Como teólogo autodidacta, Unamuno sintió especial debilidad por la Cristología, el Tratado de Cristo encarnado, muerto y resucitado, el Dios hecho carne, puesto el primero en la fila del pelear en la vida con sus gozos y sombras, sus grandezas y miserias, sus valores y debilidades, sus capacidades e incapacidades, su dolor y alegría, con sus penas y tristezas, su dureza, sus piedras y zancadillas, con su pasiones y muertes.

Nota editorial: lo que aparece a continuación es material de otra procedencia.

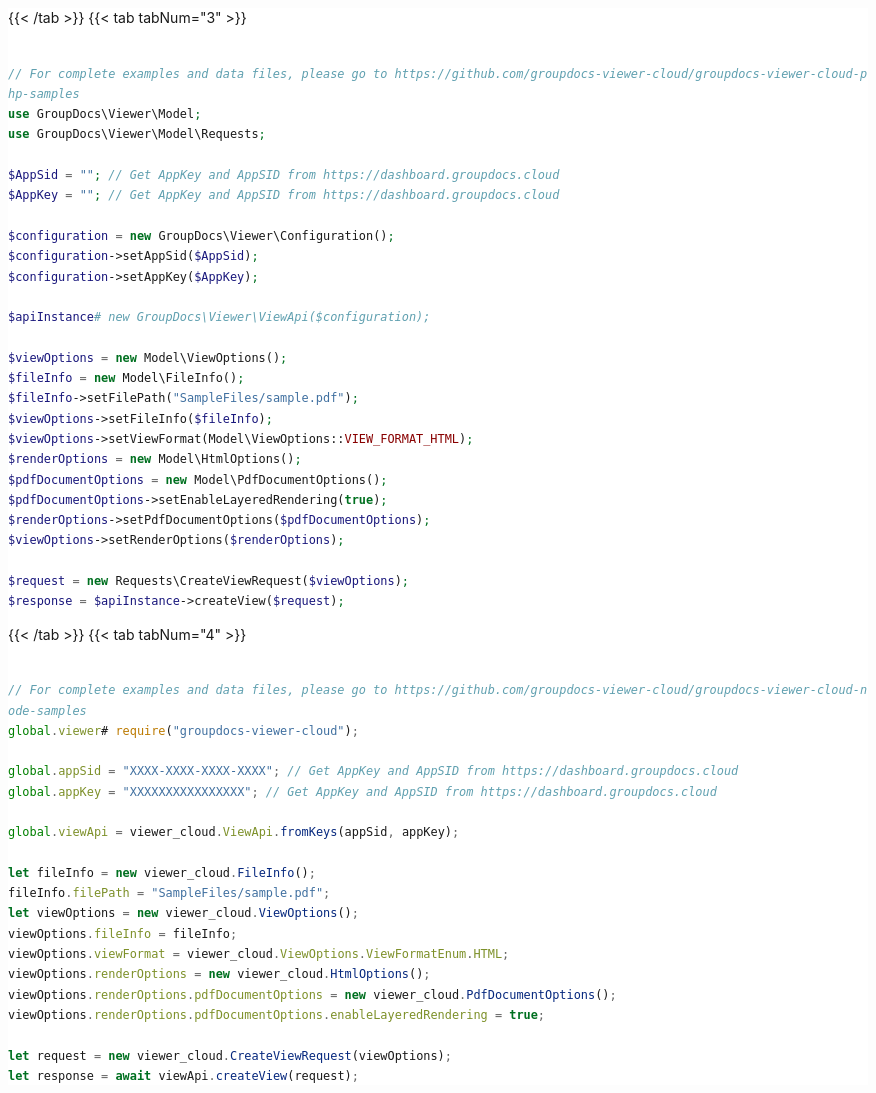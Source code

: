 {{< /tab >}} {{< tab tabNum="3" >}}

```php

// For complete examples and data files, please go to https://github.com/groupdocs-viewer-cloud/groupdocs-viewer-cloud-php-samples
use GroupDocs\Viewer\Model;
use GroupDocs\Viewer\Model\Requests;

$AppSid = ""; // Get AppKey and AppSID from https://dashboard.groupdocs.cloud
$AppKey = ""; // Get AppKey and AppSID from https://dashboard.groupdocs.cloud

$configuration = new GroupDocs\Viewer\Configuration();
$configuration->setAppSid($AppSid);
$configuration->setAppKey($AppKey);

$apiInstance# new GroupDocs\Viewer\ViewApi($configuration);

$viewOptions = new Model\ViewOptions();
$fileInfo = new Model\FileInfo();
$fileInfo->setFilePath("SampleFiles/sample.pdf");
$viewOptions->setFileInfo($fileInfo);
$viewOptions->setViewFormat(Model\ViewOptions::VIEW_FORMAT_HTML);
$renderOptions = new Model\HtmlOptions();
$pdfDocumentOptions = new Model\PdfDocumentOptions();
$pdfDocumentOptions->setEnableLayeredRendering(true);
$renderOptions->setPdfDocumentOptions($pdfDocumentOptions);
$viewOptions->setRenderOptions($renderOptions);

$request = new Requests\CreateViewRequest($viewOptions);
$response = $apiInstance->createView($request);

```

{{< /tab >}} {{< tab tabNum="4" >}}

```javascript

// For complete examples and data files, please go to https://github.com/groupdocs-viewer-cloud/groupdocs-viewer-cloud-node-samples
global.viewer# require("groupdocs-viewer-cloud");

global.appSid = "XXXX-XXXX-XXXX-XXXX"; // Get AppKey and AppSID from https://dashboard.groupdocs.cloud
global.appKey = "XXXXXXXXXXXXXXXX"; // Get AppKey and AppSID from https://dashboard.groupdocs.cloud

global.viewApi = viewer_cloud.ViewApi.fromKeys(appSid, appKey);

let fileInfo = new viewer_cloud.FileInfo();
fileInfo.filePath = "SampleFiles/sample.pdf";
let viewOptions = new viewer_cloud.ViewOptions();
viewOptions.fileInfo = fileInfo;
viewOptions.viewFormat = viewer_cloud.ViewOptions.ViewFormatEnum.HTML;
viewOptions.renderOptions = new viewer_cloud.HtmlOptions();
viewOptions.renderOptions.pdfDocumentOptions = new viewer_cloud.PdfDocumentOptions();
viewOptions.renderOptions.pdfDocumentOptions.enableLayeredRendering = true;

let request = new viewer_cloud.CreateViewRequest(viewOptions);
let response = await viewApi.createView(request);

```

Unamuno sufrió lo suyo, en sus carnes. Pasó por todo, glorias, honores, prestigios, famas, castigos, destierros e incomprensiones. Sintió en sus carnes la hiel de la vida. Hasta él mismo en ocasiones no se comprendía, ni entendía lo que ocurría en su entorno, por ello se mantuvo en la tensión de la búsqueda de la verdad, lo positivo, del sentir de la vida de una manera vigorosamente agustiniana.

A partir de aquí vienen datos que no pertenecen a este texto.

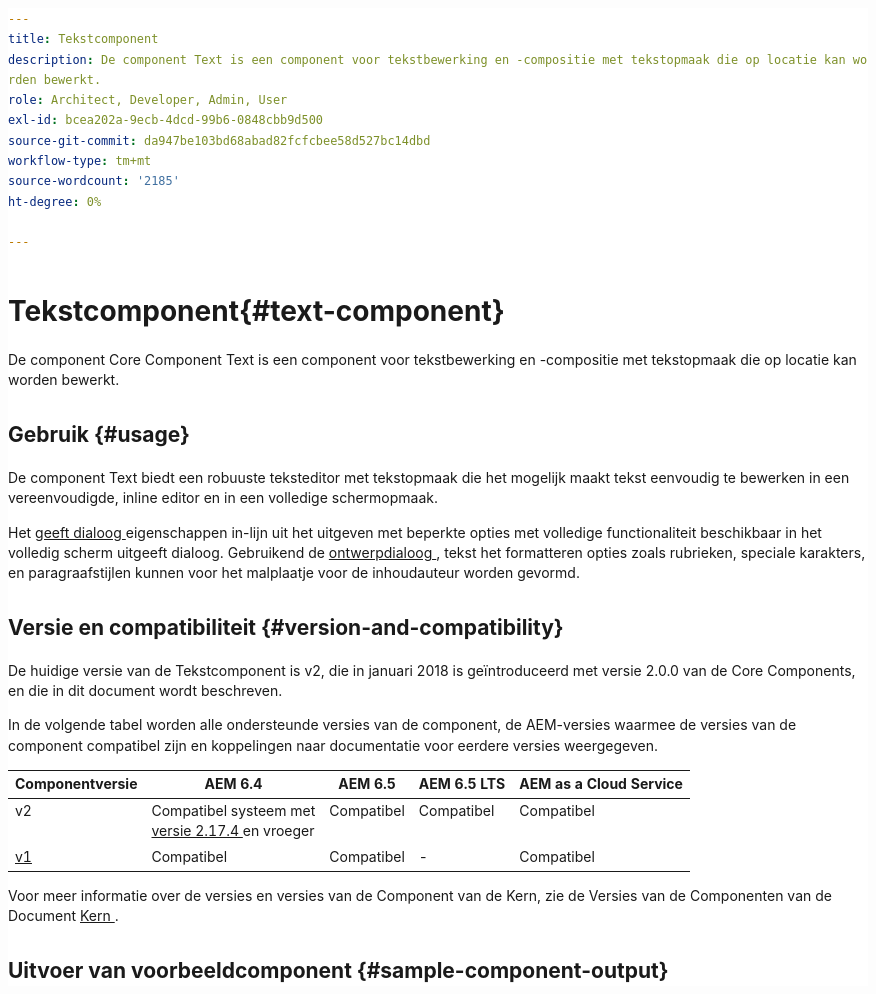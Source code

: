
```yaml
---
title: Tekstcomponent
description: De component Text is een component voor tekstbewerking en -compositie met tekstopmaak die op locatie kan worden bewerkt.
role: Architect, Developer, Admin, User
exl-id: bcea202a-9ecb-4dcd-99b6-0848cbb9d500
source-git-commit: da947be103bd68abad82fcfcbee58d527bc14dbd
workflow-type: tm+mt
source-wordcount: '2185'
ht-degree: 0%

---
```


# Tekstcomponent{#text-component}

De component Core Component Text is een component voor tekstbewerking en -compositie met tekstopmaak die op locatie kan worden bewerkt.

## Gebruik {#usage}

De component Text biedt een robuuste teksteditor met tekstopmaak die het mogelijk maakt tekst eenvoudig te bewerken in een vereenvoudigde, inline editor en in een volledige schermopmaak.

Het [ geeft dialoog ](#edit-dialog) eigenschappen in-lijn uit het uitgeven met beperkte opties met volledige functionaliteit beschikbaar in het volledig scherm uitgeeft dialoog. Gebruikend de [ ontwerpdialoog ](#design-dialog), tekst het formatteren opties zoals rubrieken, speciale karakters, en paragraafstijlen kunnen voor het malplaatje voor de inhoudauteur worden gevormd.

## Versie en compatibiliteit {#version-and-compatibility}

De huidige versie van de Tekstcomponent is v2, die in januari 2018 is geïntroduceerd met versie 2.0.0 van de Core Components, en die in dit document wordt beschreven.

In de volgende tabel worden alle ondersteunde versies van de component, de AEM-versies waarmee de versies van de component compatibel zijn en koppelingen naar documentatie voor eerdere versies weergegeven.

| Componentversie | AEM 6.4 | AEM 6.5 | AEM 6.5 LTS | AEM as a Cloud Service |
|---|---|---|---|---|
| v2 | Compatibel systeem met <br>[ versie 2.17.4 ](/help/versions.md) en vroeger | Compatibel | Compatibel | Compatibel |
| [ v1 ](v1/text-v1.md) | Compatibel | Compatibel | - | Compatibel |

Voor meer informatie over de versies en versies van de Component van de Kern, zie de Versies van de Componenten van de Document [ Kern ](/help/versions.md).

## Uitvoer van voorbeeldcomponent {#sample-component-output}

Esta lucha, esta aspiración interna, este deseo de búsqueda de lo absoluto, lo reflejó en sus escritos, a través de la poesía, místico angustiado por no poseer aquello que con gran esfuerzo buscaban.
Admiraba a Unamuno ver en el Cristo de Velázquez un Dios anonadado, golpeado, coronado de espinas, torturado, claveteado a un madero de pies y manos, humillado, destrozado, agónico, sin libertad, ceñido a la atadura del dolor y la certeza de la muerte, como el resto de los humanos. Y deseaba para él la misma fuerza, el mismo tesón, la misma voluntad para vivir los momentos duros de la vida y afrontar la muerte con el mismo coraje, la misma ejemplaridad, la misma naturalidad.
Fue su poesía religiosa fruto y necesidad, tal vez, la reacción superadora a la fuerte crisis religiosa que sufrió en 1897, en que estuvo al borde del suicidio, el que fuera también autor “Del sentimiento trágico de la vida”.
Una vida en la que advirtió que se había hecho mayor, demasiado grande, para poder entrar en el Reino de los Cielos, reservado especialmente para aquellos que, como dice Jesús en el Evangelio, se hicieran como niños. Y ahí encontró las claves de la resolución del conflicto interno que le atenazaba. Hacerse como niño, con toda su fuerza, con todo su candor, con toda su belleza, con todo su poder de atracción, con toda su ingenuidad, con toda su vitalidad, con todo su duende y magia. De esta manera escribiría nuestro gran pensador avanzada su vida estos versos:
«Agranda la puerta Padre, /porque no puedo pasar;/ la hiciste para los niños,/ yo he crecido a mi pesar/ Si no me agrandas la puerta, achícame, por piedad; vuélveme a mi edad bendita/ en que vivir es soñar/».